“There’s nothing more mortifying,” Molly Sweeney confides, “than cracking on a note when your voice isn’t properly in shape.”
And she should know. The dusky-throated Montreal singer blew out her voice a few years ago while singing at the loud summer pastime known as the Tam Tam Jam on Mount Royal.
“There’s that ubiquitous beat,” she says with a laugh, “and I was trying to sing above it.”
If her sublime debut album Gold Rings and Fur Pelts is any indication, the voice (and her songwriting and co-production chops) is back in attractive form. This week the sixties-styled folk-siren performs in Toronto and Ottawa, where her pipes are the draw. But there’s more to this elegant upstart than her vocals.
Where she’s coming from
Sweeney, 29, grew up in Sault Ste. Marie, Mich. (where her father taught at Lake Superior State University) but spent much of her time across the border in Sault Ste. Marie, Ont.
“There wasn’t much to do on the American side,” says the singer, who took her power-skating lessons in maple-leaf land.
At age 17, she moved from Massachusetts to Montreal. She attended McGill University, but went to school on Joni Mitchell.

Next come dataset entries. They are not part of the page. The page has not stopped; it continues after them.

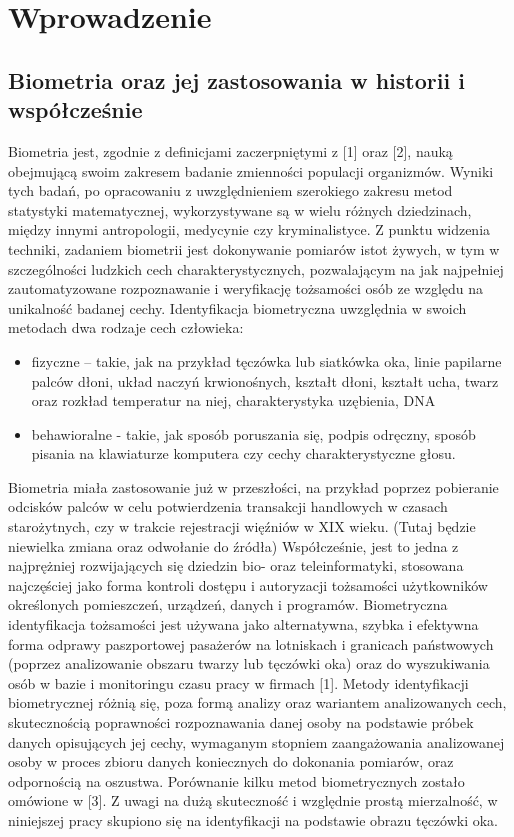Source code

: \chapter{Wprowadzenie}
\label{cha:wprowadzenie}


\section{Biometria oraz jej zastosowania w historii i współcześnie}
\label{sec:biometria}

Biometria jest, zgodnie z definicjami zaczerpniętymi z [1] oraz [2], nauką obejmującą swoim zakresem badanie zmienności populacji organizmów. Wyniki tych badań, po opracowaniu z uwzględnieniem szerokiego zakresu metod statystyki matematycznej, wykorzystywane są w wielu różnych dziedzinach, między innymi antropologii, medycynie czy kryminalistyce. Z punktu widzenia techniki, zadaniem biometrii jest dokonywanie pomiarów istot żywych, w tym w szczególności ludzkich cech charakterystycznych, pozwalającym na jak najpełniej zautomatyzowane rozpoznawanie i weryfikację tożsamości osób ze względu na unikalność badanej cechy.
	Identyfikacja biometryczna uwzględnia w swoich metodach dwa rodzaje cech człowieka:
\begin{itemize} 
\item fizyczne – takie, jak na przykład tęczówka lub siatkówka oka, linie papilarne palców dłoni, układ naczyń krwionośnych, kształt dłoni, kształt ucha, twarz oraz rozkład temperatur na niej, charakterystyka uzębienia, DNA 
\item behawioralne - takie, jak sposób poruszania się, podpis odręczny, sposób pisania na klawiaturze komputera czy cechy charakterystyczne głosu.
\end{itemize}
	Biometria miała zastosowanie już w przeszłości, na przykład poprzez pobieranie odcisków palców w celu potwierdzenia transakcji handlowych w czasach starożytnych, czy w trakcie rejestracji więźniów w XIX wieku. (Tutaj będzie niewielka zmiana oraz odwołanie do źródła) Współcześnie, jest to jedna z najprężniej rozwijających się dziedzin bio- oraz teleinformatyki, stosowana najczęściej jako forma kontroli dostępu i autoryzacji tożsamości użytkowników określonych pomieszczeń, urządzeń, danych i programów. Biometryczna identyfikacja tożsamości jest używana jako alternatywna, szybka i efektywna forma odprawy paszportowej pasażerów na lotniskach i granicach państwowych (poprzez analizowanie obszaru twarzy lub tęczówki oka) oraz do wyszukiwania osób w bazie i monitoringu czasu pracy w firmach [1].
	Metody identyfikacji biometrycznej różnią się, poza formą analizy oraz wariantem analizowanych cech, skutecznością poprawności rozpoznawania danej osoby na podstawie próbek danych opisujących jej cechy, wymaganym stopniem zaangażowania analizowanej osoby w proces zbioru danych koniecznych do dokonania pomiarów, oraz odpornością na oszustwa. Porównanie kilku metod biometrycznych zostało omówione w [3]. Z uwagi na dużą skuteczność i względnie prostą mierzalność, w niniejszej pracy skupiono się na identyfikacji na podstawie obrazu tęczówki oka.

“I got a copy of Blue and I guess it totally blew my mind,” recalls Sweeney, now a dual citizen. “She was a huge influence, as far as choosing an acoustic instrument and discovering alternate guitar tunings.”
What she’s saying
Her lyrics are often metaphorical, you might say enigmatic.
“That’s a compliment,” she says. “It just means it’s something to figure out. It requires a little more attention.”
On the pop-cabaret title track, the gold rings and fur pelts represent prosperity and happiness, and the sacrifices made to find them. The words are sharply and scathingly literal on the darkly lit Not Faithfull(titled as to play on faithful/Marianne Faithfull, and textured with tiple, Wurlitzer, violin and upright bass).
How raw can Sweeney go, you ask? Try “think you should go, because I don’t need you; and it costs too much to feed you.” The song refers to a “psychological and emotional” rift with a friend. “I tend to confront people,” Sweeney says. “How long friendships endure depend on our ability to take criticism.”
Once in a full moon
The centrepiece of the album is Full Moon, a delicate ballad set to guitar notes that could have been picked by James Taylor. The song lifts lunar-high toward the end – Sweeney’s voice rising unimaginably. “I’m screaming this song and I hope you will hear / well I must owe you something, since I hold you so dear.”
The burst of vocal range stuns out of the blue. “Dynamic range is important, in terms of emotional expression,” she says. “It’s like leaving the stage after a half an hour. You want to leave them wanting more – to leave on a high note, so to speak.”